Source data
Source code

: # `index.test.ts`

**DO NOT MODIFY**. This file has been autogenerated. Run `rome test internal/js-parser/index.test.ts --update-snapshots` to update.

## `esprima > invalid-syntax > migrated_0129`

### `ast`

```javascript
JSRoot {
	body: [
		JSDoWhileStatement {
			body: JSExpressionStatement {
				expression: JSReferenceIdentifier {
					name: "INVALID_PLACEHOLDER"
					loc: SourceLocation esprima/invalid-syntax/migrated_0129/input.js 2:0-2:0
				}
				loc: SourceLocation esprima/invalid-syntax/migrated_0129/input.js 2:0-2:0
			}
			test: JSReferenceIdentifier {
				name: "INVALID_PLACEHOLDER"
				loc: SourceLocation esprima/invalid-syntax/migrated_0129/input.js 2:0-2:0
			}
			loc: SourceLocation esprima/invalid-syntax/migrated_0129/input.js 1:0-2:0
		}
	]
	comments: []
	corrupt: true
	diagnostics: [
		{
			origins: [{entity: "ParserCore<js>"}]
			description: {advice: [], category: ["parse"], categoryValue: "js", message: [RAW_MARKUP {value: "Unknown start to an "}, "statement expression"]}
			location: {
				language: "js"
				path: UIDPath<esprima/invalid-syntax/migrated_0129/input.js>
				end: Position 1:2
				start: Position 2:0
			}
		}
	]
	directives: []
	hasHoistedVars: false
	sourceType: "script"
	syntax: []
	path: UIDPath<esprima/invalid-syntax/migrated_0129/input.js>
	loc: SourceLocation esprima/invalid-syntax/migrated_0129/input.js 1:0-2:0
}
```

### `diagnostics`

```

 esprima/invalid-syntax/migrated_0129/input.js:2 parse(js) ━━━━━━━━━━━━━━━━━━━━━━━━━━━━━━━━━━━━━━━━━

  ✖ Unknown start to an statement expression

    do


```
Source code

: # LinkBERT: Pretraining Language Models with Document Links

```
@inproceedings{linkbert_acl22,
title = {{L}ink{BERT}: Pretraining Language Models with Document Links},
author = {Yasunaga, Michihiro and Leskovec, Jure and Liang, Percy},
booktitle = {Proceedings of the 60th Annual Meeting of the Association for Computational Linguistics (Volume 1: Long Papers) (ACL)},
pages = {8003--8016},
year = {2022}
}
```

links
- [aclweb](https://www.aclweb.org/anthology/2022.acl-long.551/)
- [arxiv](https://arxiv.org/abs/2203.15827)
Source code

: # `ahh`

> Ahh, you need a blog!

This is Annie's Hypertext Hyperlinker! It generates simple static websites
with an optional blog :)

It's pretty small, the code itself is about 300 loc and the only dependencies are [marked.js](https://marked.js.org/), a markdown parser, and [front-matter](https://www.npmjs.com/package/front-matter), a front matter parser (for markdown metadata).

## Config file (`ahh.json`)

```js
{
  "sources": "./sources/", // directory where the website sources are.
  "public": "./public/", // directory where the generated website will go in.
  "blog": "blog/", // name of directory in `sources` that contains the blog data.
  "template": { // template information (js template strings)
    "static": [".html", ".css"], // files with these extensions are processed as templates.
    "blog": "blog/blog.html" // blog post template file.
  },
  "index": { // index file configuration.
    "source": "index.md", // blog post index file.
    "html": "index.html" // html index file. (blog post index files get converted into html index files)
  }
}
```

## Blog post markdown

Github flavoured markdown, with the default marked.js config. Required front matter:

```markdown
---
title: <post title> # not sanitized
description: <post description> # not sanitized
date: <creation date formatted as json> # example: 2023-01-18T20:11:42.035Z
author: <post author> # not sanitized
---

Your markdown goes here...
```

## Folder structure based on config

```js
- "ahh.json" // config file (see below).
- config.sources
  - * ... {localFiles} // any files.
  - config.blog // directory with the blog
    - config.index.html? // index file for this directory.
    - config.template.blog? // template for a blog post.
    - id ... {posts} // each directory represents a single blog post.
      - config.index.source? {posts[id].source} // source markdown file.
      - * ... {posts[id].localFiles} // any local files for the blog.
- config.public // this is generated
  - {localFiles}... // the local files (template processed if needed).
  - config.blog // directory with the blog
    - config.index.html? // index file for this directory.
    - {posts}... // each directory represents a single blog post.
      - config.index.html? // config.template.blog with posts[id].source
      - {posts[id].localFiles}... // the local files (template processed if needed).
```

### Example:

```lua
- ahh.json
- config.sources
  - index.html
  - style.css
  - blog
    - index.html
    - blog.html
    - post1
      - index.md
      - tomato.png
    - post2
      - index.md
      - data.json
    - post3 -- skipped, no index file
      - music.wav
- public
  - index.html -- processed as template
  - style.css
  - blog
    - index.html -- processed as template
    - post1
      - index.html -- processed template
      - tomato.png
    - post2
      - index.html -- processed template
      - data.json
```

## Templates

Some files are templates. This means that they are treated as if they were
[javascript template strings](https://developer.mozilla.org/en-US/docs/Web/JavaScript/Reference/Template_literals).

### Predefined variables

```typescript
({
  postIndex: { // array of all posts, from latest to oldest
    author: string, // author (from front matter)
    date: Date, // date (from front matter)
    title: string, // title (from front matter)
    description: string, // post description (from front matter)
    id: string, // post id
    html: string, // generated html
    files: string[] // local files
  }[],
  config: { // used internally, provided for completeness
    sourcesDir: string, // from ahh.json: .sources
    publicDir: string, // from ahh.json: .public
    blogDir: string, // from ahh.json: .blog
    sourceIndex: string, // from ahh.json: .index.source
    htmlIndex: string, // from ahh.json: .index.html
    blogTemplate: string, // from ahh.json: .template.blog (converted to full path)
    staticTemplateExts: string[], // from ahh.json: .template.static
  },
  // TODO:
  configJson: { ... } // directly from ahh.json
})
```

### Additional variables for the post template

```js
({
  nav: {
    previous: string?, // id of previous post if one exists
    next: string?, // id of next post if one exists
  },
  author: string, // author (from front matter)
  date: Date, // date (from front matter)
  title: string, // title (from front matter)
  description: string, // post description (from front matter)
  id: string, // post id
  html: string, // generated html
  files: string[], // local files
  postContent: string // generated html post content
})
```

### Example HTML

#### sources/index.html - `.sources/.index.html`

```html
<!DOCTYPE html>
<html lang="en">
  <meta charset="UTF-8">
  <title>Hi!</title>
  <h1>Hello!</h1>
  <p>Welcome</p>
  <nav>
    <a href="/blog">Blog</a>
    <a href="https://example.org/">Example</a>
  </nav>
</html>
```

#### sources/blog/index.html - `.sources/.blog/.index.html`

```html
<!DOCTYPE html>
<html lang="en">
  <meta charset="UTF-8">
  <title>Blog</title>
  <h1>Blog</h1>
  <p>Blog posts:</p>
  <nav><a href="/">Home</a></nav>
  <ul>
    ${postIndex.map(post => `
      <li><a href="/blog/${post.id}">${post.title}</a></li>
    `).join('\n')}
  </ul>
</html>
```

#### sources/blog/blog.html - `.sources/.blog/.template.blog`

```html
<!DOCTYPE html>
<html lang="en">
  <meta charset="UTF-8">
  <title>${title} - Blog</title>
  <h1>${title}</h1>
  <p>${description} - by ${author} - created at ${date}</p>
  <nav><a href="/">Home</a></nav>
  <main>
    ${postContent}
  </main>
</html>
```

WHAT TO DO
Your answer must be a single number: the count of lines in the records that hold the word "start".

TASK OUTPUT
3